Insofar as environmental, social and governance (ESG) promotes fundamental ideals like complying with the law, treating employees fairly, and avoiding pollution, it is not new. What is new is businesses assessing where they are in relation to such ideals, where they want to be, and then reporting all that out to stakeholders. That exercise may be voluntary based on the conclusion that it makes good business sense to undertake it, or it may be mandatory because evolving regulatory frameworks require it. A common misconception is that ESG extends only to large publicly-traded companies and that privately-held small and medium size enterprises need not tune in. But, there are strong—and increasing—indicators to the contrary. Regulatory and market demands will likely continue to push ESG deep into supply chains. The result is every business along those chains could be made to take up ESG efforts, regardless of a given business’s order of magnitude.

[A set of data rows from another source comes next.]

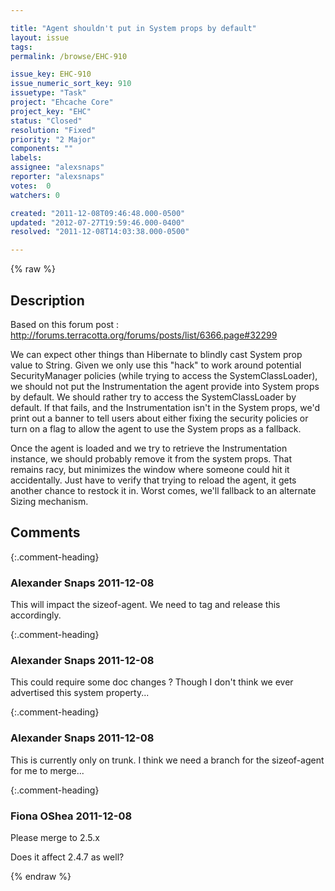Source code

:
 ```yaml
---

title: "Agent shouldn't put in System props by default"
layout: issue
tags: 
permalink: /browse/EHC-910

issue_key: EHC-910
issue_numeric_sort_key: 910
issuetype: "Task"
project: "Ehcache Core"
project_key: "EHC"
status: "Closed"
resolution: "Fixed"
priority: "2 Major"
components: ""
labels: 
assignee: "alexsnaps"
reporter: "alexsnaps"
votes:  0
watchers: 0

created: "2011-12-08T09:46:48.000-0500"
updated: "2012-07-27T19:59:46.000-0400"
resolved: "2011-12-08T14:03:38.000-0500"

---
```




{% raw %}



## Description

<div markdown="1" class="description">

Based on this forum post : http://forums.terracotta.org/forums/posts/list/6366.page#32299

We can expect other things than Hibernate to blindly cast System prop value to String. Given we only use this "hack" to work around potential SecurityManager policies (while trying to access the SystemClassLoader), we should not put the Instrumentation the agent provide into System props by default.
We should rather try to access the SystemClassLoader by default. If that fails, and the Instrumentation isn't in the System props, we'd print out a banner to tell users about either fixing the security policies or turn on a flag to allow the agent to use the System props as a fallback.

Once the agent is loaded and we try to retrieve the Instrumentation instance, we should probably remove it from the system props. That remains racy, but minimizes the window where someone could hit it accidentally. Just have to verify that trying to reload the agent, it gets another chance to restock it in.
Worst comes, we'll fallback to an alternate Sizing mechanism.  

</div>

## Comments


{:.comment-heading}
### **Alexander Snaps** <span class="date">2011-12-08</span>

<div markdown="1" class="comment">

This will impact the sizeof-agent. We need to tag and release this accordingly. 

</div>


{:.comment-heading}
### **Alexander Snaps** <span class="date">2011-12-08</span>

<div markdown="1" class="comment">

This could require some doc changes ? Though I don't think we ever advertised this system property...

</div>


{:.comment-heading}
### **Alexander Snaps** <span class="date">2011-12-08</span>

<div markdown="1" class="comment">

This is currently only on trunk. I think we need a branch for the sizeof-agent for me to merge... 

</div>


{:.comment-heading}
### **Fiona OShea** <span class="date">2011-12-08</span>

<div markdown="1" class="comment">

Please merge to 2.5.x

Does it affect 2.4.7 as well?

</div>



{% endraw %}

As a threshold matter, overlooking supply chains in crafting and implementing ESG strategies could skuttle those plans. Businesses that fail to address ESG factors at their supply chains expose themselves to reputational and litigation risk based on claims that their ESG representations do not accurately reflect all of what the business is doing and how it is doing it. That means that the entities in those supply chains will, in turn, be called upon to undertake ESG efforts and make ESG disclosures on which the businesses to whom they supply goods and services can rely.